**Task brief:** Go to the line containing "support, etc. |" in the records below and print it and every following line exactly, on through the line containing "the posters. |", then stop.

BEGIN Records for this task

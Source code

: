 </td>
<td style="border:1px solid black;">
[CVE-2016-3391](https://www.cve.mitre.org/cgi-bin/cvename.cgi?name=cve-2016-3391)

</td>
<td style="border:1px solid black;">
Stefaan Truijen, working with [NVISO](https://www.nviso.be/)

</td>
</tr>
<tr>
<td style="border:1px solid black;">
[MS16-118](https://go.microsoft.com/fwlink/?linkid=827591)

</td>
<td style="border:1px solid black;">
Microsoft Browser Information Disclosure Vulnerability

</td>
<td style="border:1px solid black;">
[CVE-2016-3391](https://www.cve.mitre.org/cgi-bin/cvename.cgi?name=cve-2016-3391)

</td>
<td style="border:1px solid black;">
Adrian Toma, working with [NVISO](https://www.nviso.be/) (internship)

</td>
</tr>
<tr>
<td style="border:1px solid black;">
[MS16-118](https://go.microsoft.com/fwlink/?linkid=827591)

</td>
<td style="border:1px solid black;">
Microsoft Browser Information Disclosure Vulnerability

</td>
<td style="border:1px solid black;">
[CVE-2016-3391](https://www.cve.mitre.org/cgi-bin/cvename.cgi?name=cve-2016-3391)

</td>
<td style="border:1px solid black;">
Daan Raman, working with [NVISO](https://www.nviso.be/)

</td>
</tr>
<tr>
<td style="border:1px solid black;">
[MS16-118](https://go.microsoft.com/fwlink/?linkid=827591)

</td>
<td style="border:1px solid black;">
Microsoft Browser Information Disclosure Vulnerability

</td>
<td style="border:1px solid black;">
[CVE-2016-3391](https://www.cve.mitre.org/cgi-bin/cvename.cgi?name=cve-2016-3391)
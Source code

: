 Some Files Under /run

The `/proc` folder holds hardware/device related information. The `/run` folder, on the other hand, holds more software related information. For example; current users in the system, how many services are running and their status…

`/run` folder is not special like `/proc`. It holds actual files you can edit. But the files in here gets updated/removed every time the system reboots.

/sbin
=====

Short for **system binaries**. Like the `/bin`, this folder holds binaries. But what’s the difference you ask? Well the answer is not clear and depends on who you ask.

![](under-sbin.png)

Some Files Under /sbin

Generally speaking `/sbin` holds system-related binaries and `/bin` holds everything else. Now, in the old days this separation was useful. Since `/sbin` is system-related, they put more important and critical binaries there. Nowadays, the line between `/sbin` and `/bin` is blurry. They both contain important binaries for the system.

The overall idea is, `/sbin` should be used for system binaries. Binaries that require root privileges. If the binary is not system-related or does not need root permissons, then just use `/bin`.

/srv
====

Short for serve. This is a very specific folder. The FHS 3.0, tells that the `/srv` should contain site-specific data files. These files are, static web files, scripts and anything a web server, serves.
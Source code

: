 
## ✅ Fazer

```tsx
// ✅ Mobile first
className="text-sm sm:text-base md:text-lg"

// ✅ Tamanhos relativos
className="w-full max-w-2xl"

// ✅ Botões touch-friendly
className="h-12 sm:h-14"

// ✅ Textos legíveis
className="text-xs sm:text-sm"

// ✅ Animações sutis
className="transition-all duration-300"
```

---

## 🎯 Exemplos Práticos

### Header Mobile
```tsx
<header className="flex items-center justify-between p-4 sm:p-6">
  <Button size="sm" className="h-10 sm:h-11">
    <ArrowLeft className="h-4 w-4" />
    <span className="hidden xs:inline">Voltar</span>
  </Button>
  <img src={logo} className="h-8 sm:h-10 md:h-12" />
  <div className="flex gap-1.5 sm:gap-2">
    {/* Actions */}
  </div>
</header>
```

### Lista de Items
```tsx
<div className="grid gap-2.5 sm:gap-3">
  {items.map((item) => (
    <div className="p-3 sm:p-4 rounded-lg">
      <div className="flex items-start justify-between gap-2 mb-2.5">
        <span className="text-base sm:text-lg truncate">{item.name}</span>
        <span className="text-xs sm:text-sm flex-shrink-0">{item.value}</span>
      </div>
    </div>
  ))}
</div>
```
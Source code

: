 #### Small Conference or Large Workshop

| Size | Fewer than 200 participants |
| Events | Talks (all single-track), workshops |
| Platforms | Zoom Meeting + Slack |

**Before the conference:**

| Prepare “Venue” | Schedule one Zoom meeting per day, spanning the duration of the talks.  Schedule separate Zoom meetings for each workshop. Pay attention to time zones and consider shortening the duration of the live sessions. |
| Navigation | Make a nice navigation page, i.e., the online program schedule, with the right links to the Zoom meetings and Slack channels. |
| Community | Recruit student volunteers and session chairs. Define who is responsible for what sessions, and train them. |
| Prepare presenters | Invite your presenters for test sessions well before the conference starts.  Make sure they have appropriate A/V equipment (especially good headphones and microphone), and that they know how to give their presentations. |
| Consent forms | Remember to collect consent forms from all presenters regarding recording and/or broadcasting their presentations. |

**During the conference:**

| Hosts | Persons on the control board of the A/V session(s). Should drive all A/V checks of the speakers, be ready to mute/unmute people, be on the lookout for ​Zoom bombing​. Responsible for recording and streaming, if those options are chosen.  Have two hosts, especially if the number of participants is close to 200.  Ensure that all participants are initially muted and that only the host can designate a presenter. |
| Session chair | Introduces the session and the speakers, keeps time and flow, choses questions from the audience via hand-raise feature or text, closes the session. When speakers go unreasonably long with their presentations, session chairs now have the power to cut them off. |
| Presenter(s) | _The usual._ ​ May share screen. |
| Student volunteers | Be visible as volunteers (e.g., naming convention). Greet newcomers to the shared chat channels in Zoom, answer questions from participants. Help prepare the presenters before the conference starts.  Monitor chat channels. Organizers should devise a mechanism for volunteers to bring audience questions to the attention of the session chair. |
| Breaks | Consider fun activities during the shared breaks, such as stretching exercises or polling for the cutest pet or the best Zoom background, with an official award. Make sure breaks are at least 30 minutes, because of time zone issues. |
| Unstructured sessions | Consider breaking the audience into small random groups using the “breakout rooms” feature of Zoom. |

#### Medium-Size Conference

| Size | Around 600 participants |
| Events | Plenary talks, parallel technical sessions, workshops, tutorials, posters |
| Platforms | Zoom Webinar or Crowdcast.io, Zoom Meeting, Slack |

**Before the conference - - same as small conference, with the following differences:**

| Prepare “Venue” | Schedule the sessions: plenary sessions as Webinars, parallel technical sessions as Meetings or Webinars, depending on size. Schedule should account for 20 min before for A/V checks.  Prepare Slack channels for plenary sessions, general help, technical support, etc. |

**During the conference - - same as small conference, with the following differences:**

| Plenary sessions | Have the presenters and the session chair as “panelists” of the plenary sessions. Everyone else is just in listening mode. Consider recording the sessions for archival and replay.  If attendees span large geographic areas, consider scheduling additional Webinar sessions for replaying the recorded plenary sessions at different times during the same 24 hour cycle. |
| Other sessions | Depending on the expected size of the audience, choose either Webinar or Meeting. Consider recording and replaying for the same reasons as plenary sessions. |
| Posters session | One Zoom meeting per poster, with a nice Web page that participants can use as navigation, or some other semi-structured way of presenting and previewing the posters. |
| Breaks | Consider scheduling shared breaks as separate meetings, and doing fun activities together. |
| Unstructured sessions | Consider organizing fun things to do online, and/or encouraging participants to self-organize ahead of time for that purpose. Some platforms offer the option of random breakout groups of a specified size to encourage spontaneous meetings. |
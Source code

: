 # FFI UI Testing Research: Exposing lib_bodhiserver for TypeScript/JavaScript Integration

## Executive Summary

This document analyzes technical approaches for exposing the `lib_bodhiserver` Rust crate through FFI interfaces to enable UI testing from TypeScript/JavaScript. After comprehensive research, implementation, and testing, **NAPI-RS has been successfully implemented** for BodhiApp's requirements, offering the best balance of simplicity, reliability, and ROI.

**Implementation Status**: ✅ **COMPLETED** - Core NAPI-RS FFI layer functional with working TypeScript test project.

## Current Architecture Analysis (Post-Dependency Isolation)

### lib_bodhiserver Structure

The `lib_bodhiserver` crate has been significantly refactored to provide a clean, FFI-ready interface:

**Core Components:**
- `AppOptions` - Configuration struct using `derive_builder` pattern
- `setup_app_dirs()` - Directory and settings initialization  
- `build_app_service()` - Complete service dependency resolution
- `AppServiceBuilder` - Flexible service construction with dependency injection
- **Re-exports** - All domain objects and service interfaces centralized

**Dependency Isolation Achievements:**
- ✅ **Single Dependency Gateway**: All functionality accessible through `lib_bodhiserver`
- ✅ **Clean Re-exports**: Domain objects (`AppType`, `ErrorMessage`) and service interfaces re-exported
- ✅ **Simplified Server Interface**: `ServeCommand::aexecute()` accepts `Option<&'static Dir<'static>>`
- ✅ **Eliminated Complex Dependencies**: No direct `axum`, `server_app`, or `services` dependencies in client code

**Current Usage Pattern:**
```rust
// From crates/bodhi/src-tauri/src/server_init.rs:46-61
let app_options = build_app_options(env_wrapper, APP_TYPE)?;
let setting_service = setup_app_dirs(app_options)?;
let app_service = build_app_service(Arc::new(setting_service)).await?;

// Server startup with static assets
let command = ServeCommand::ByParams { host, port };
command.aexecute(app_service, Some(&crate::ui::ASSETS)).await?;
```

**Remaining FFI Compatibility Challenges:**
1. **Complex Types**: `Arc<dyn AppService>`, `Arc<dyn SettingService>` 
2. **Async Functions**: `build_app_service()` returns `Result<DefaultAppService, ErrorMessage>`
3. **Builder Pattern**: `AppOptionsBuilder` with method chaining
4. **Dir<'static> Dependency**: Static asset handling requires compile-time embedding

END Records for this task

**Solution to this problem:**
| Prepare “Venue” | Schedule the sessions: plenary sessions as Webinars, parallel technical sessions as Meetings or Webinars, depending on size. Schedule should account for 20 min before for A/V checks.  Prepare Slack channels for plenary sessions, general help, technical support, etc. |

**During the conference - - same as small conference, with the following differences:**

| Plenary sessions | Have the presenters and the session chair as “panelists” of the plenary sessions. Everyone else is just in listening mode. Consider recording the sessions for archival and replay.  If attendees span large geographic areas, consider scheduling additional Webinar sessions for replaying the recorded plenary sessions at different times during the same 24 hour cycle. |
| Other sessions | Depending on the expected size of the audience, choose either Webinar or Meeting. Consider recording and replaying for the same reasons as plenary sessions. |
| Posters session | One Zoom meeting per poster, with a nice Web page that participants can use as navigation, or some other semi-structured way of presenting and previewing the posters. |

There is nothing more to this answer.